A dataset might have more than one missing value. The above method can be applied to each missing data point in the set and a frequency table generated for each missing cell. As the locations of the missing data points in the matrix will be different from one another, the neighbors of each missing cell will be unique; consequently, the frequency table for each missing data point will also be unique. To avoid repetition, cluster frequency table samples and details about how the estimates are calculated using the cluster frequencies are presented in the Application of the FBI Method section.

Appendix 3: The frequency based imputation software

The software developed to implement the method used in this study was written in Visual Basic in the Microsoft Visual Studio environment. The software is a console application that makes use of the interoperability feature, which enables synchronous operation of Microsoft Visual Basic and Microsoft Excel. The flowchart in Fig. 10 shows the general application procedure of the developed method and the software.

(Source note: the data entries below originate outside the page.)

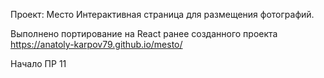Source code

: 
Проект: Место
Интерактивная страница для размещения фотографий.

Выполнено портирование на React ранее созданного проекта https://anatoly-karpov79.github.io/mesto/


Начало ПР 11


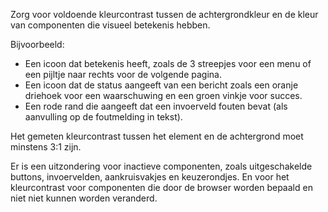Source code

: <!-- @license CC0-1.0 -->

Zorg voor voldoende kleurcontrast tussen de achtergrondkleur en de kleur van componenten die visueel betekenis hebben.

Bijvoorbeeld:

- Een icoon dat betekenis heeft, zoals de 3 streepjes voor een menu of een pijltje naar rechts voor de volgende pagina.
- Een icoon dat de status aangeeft van een bericht zoals een oranje driehoek voor een waarschuwing en een groen vinkje voor succes.
- Een rode rand die aangeeft dat een invoerveld fouten bevat (als aanvulling op de foutmelding in tekst).

Het gemeten kleurcontrast tussen het element en de achtergrond moet minstens 3:1 zijn.

Er is een uitzondering voor inactieve componenten, zoals uitgeschakelde buttons, invoervelden, aankruisvakjes en keuzerondjes. En voor het kleurcontrast voor componenten die door de browser worden bepaald en niet niet kunnen worden veranderd.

The first step in the application of the method is to read all observed values in the selected time series from the input file. The file is an Excel spreadsheet containing a two-dimensional matrix of the observed data. In this study, the columns in the data file represent months and the rows represent years. For each run, all observed data for a single station is evaluated. The method requires no preprocessing of data and uses all observed values from a station to generate the frequency tables for each observation; estimations are then made for the entire series. No observations are ignored and no smoothing occurs.

The software generates four output files containing the frequency tables, the estimations and their correlations with removed observations and statistical measures comparing the observed and estimated series to one another. Conditional formatting is used in the output files to visualize the differences between the values. The code is separated into distinct sections and explanations about the implementation of the method by the software are provided in the code itself.

The frequency based imputation software is distributed under the terms of the GNU General Public License version 3, and a copyright notice is provided at the beginning of the code. The software code may be downloaded using the following link: https://www.dropbox.com/s/l9eavvjiywipl19/FrequencyBasedImputation.vb?dl=0.